▶ _Work to be completed_
Reproduce word for word the lines between those holding "is already present" and "2. Refresh токен", inclusive, and nothing else from the data below.

(Stored data)
^^^^

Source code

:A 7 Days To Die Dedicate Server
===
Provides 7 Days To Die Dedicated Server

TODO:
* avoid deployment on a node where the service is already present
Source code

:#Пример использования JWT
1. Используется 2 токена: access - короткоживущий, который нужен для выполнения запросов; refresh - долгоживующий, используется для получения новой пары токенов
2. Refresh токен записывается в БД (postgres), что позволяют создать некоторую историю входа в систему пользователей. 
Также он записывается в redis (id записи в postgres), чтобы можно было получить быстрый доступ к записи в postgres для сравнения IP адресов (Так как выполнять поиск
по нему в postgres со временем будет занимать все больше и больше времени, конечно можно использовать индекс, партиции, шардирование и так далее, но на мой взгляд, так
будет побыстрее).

^^^^

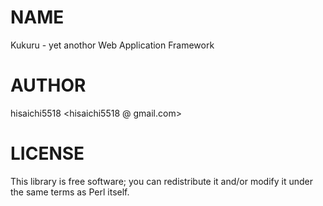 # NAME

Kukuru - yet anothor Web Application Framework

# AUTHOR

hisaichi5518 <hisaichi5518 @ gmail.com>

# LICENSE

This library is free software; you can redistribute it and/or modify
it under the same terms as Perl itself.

^^^^

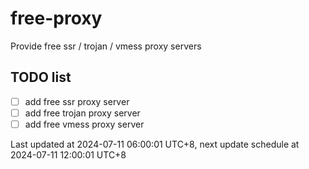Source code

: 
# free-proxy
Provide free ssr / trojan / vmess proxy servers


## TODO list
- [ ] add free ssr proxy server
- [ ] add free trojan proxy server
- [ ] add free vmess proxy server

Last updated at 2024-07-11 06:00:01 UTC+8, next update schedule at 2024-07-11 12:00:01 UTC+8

^^^^

▶ _Solution for this problem_
* avoid deployment on a node where the service is already present
Source code

:#Пример использования JWT
1. Используется 2 токена: access - короткоживущий, который нужен для выполнения запросов; refresh - долгоживующий, используется для получения новой пары токенов
2. Refresh токен записывается в БД (postgres), что позволяют создать некоторую историю входа в систему пользователей. 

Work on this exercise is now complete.